In demonstrating his appeal, at least in New Hampshire, Mr. McCain captured three times as many votes as Mr. Bush did from independents, who cast more than 40 percent of the ballots in the Republican primary. However, the Arizona senator also demonstrated impressive appeal across virtually every demographic category, all age groups, family-income groups and both sexes, according to voter exit surveys. Mr. Bush won among self-described Republicans (42 percent to 37 percent), who comprised 54 percent of the voters in the GOP primary. That proportion will grow larger in subsequent GOP primaries, where independent voters will not be as welcome as they were in New Hampshire.

In a period of peace and prosperity, voters in the GOP primary placed greater importance on "personal qualities" than on issues, a factor that significantly contributed to Mr. McCain's victory. For more than a third of the voters, "standing up" for what one believes was the most important candidate quality. Mr. McCain received 60 percent of their votes compared to 14 percent for Mr. Bush. Mr. McCain received 45 percent of the support of the nearly 20 percent of voters who identified "moral values" as the most important issue. By nearly a 3-to-1 margin, voters believed Mr. McCain was more likely than Mr.
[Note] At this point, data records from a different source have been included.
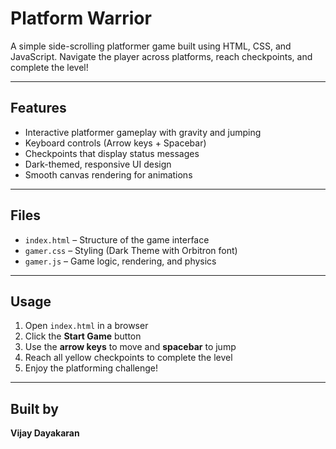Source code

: # Platform Warrior 

A simple side-scrolling platformer game built using HTML, CSS, and JavaScript. Navigate the player across platforms, reach checkpoints, and complete the level!

---

## Features

- Interactive platformer gameplay with gravity and jumping
- Keyboard controls (Arrow keys + Spacebar)
- Checkpoints that display status messages
- Dark-themed, responsive UI design
- Smooth canvas rendering for animations

---

## Files

- `index.html` – Structure of the game interface
- `gamer.css` – Styling (Dark Theme with Orbitron font)
- `gamer.js` – Game logic, rendering, and physics

---

## Usage

1. Open `index.html` in a browser  
2. Click the **Start Game** button  
3. Use the **arrow keys** to move and **spacebar** to jump  
4. Reach all yellow checkpoints to complete the level  
5. Enjoy the platforming challenge!

---

## Built by  
**Vijay Dayakaran**
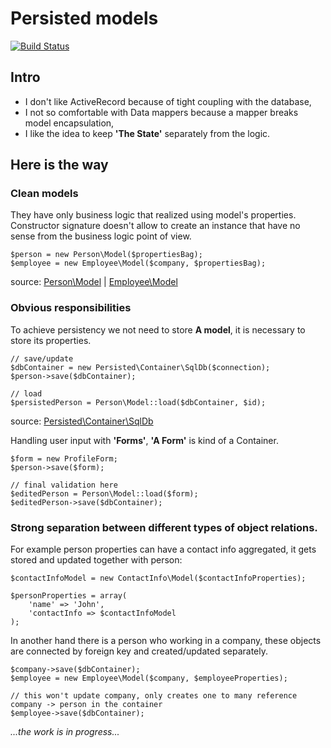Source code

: Persisted models
================

[![Build Status](https://travis-ci.org/Magomogo/persisted-models.png)](https://travis-ci.org/Magomogo/persisted-models)

Intro
-----

- I don't like ActiveRecord because of tight coupling with the database,
- I not so comfortable with Data mappers because a mapper breaks model encapsulation,
- I like the idea to keep **'The State'** separately from the logic.

Here is the way
---------------

### Clean models

They have only business logic that realized using model's properties. Constructor signature doesn't allow to create an
instance that have no sense from the business logic point of view.

    $person = new Person\Model($propertiesBag);
    $employee = new Employee\Model($company, $propertiesBag);
    
source: [Person\Model](//github.com/Magomogo/persisted-models/blob/master/test/_classes/Test/Person/Model.php "Person model") | [Employee\Model](//github.com/Magomogo/persisted-models/blob/master/test/_classes/Test/Employee/Model.php "Employee model")

### Obvious responsibilities

To achieve persistency we not need to store **A model**, it is necessary to store its properties.

    // save/update
    $dbContainer = new Persisted\Container\SqlDb($connection);
    $person->save($dbContainer);

    // load
    $persistedPerson = Person\Model::load($dbContainer, $id);

source: [Persisted\Container\SqlDb](//github.com/Magomogo/persisted-models/blob/master/lib/Magomogo/Persisted/Container/SqlDb.php "Database container")


Handling user input with **'Forms'**, **'A Form'** is kind of a Container.

    $form = new ProfileForm;
    $person->save($form);

    // final validation here
    $editedPerson = Person\Model::load($form);
    $editedPerson->save($dbContainer);

### Strong separation between different types of object relations.

For example person properties can have a contact info aggregated, it gets stored and updated together with person:

    $contactInfoModel = new ContactInfo\Model($contactInfoProperties);

    $personProperties = array(
        'name' => 'John',
        'contactInfo => $contactInfoModel
    );

In another hand there is a person who working in a company, these objects are connected by foreign key and
created/updated separately.

    $company->save($dbContainer);
    $employee = new Employee\Model($company, $employeeProperties);

    // this won't update company, only creates one to many reference company -> person in the container
    $employee->save($dbContainer);



*...the work is in progress...*
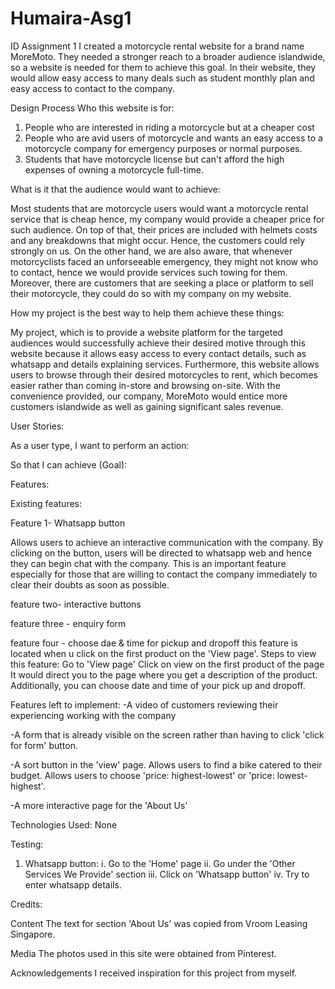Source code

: # Humaira-Asg1
ID Assignment 1
I created a motorcycle rental website for a brand name MoreMoto. They needed a stronger reach to a broader audience islandwide, so a website is needed for them to achieve this goal. In their website, they would allow easy access to many deals such as student monthly plan and easy access to contact to the company.

Design Process
Who this website is for: 
1. People who are interested in riding a motorcycle but at a cheaper cost
2. People who are avid users of motorcycle and wants an easy access to a motorcycle company for emergency purposes or normal purposes.
3. Students that have motorcycle license but can't afford the high expenses of owning a motorcycle full-time.

What is it that the audience would want to achieve:

Most students that are motorcycle users would want a motorcycle rental service that is cheap hence, my company would provide a cheaper price for such audience. On top of that, their prices are included with helmets costs and any breakdowns that might occur. Hence, the customers could rely strongly on us.
On the other hand, we are also aware, that whenever motorcyclists faced an unforseeable emergency, they might not know who to contact, hence we would provide services such towing for them. 
Moreover, there are customers that are seeking a place or platform to sell their motorcycle, they could do so with my company on my website.

How my project is the best way to help them achieve these things:

My project, which is to provide a website platform for the targeted audiences would successfully achieve their desired motive through this website because it allows easy access to every contact details, such as whatsapp and details explaining services. Furthermore, this website allows users to browse through their desired motorcycles to rent, which becomes easier rather than coming in-store and browsing on-site. With the convenience provided, our company, MoreMoto would entice more customers islandwide as well as gaining significant sales revenue.


User Stories:

As a user type, I want to perform an action: 

So that I can achieve (Goal):


Features:

Existing features:

Feature 1- Whatsapp button

Allows users to achieve an interactive communication with the company. By clicking on the button, users will be directed to whatsapp web and hence they can begin chat with the company. This is an important feature especially for those that are willing to contact the company immediately to clear their doubts as soon as possible.

feature two- interactive buttons

feature three - enquiry form

feature four - choose dae & time for pickup and dropoff 
this feature is located when u click on the first product on the 'View page'.
Steps to view this feature:
Go to 'View page'
Click on view on the first product of the page
It would direct you to the page where you get a description of the product.
Additionally, you can choose date and time of your pick up and dropoff.

Features left to implement:
-A video of customers reviewing their experiencing working with the company


-A form that is already visible on the screen rather than having to click 'click for form' button.


-A sort button in the 'view' page. Allows users to find a bike catered to their budget. Allows users to choose 'price: highest-lowest' or 'price: lowest-highest'.


-A more interactive page for the 'About Us'


Technologies Used:
None

Testing:

1. Whatsapp button:
   i. Go to the 'Home' page
   ii. Go under the 'Other Services We Provide' section
   iii. Click on 'Whatsapp button'
   iv. Try to enter whatsapp details.


Credits:


Content
The text for section 'About Us' was copied from Vroom Leasing Singapore.

Media
The photos used in this site were obtained from Pinterest.

Acknowledgements
I received inspiration for this project from myself.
Bush to say what he believes. Needless to say, this ought to be a wake-up call for Mr. Bush that voters are not connecting with him on a personal level the way they ought to, not by a long shot.

The next major GOP battleground will be South Carolina, which has a history of providing a strong firewall for front-running candidates and stopping insurgent campaigns dead in their tracks. Most recently, for example, after losing to Patrick Buchanan in New Hampshire four years ago, front-runner Bob Dole regained his momentum in South Carolina. While Gov. Bush hopes to capitalize on the much bigger role born-again Christians will play in South Carolina, Mr. McCain, who was a prisoner of war for more than five years in North Vietnam, will be counting on his appeal to the state's 400,000 veterans.

In the Democratic race, the next major date will be March 7, when California, New York, Ohio and nine other states will hold their primaries. After incurring a punishing defeat in the Iowa caucuses and failing to upset Mr. Gore in New Hampshire, Mr. Bradley must now prepare to contest far less friendly states and perhaps face the fact that New Hampshire may have been the beginning of the end for his candidacy. For Messrs. Bush and McCain, on the other hand, New Hampshire may well signal the beginning of a tough and protracted race for the nomination.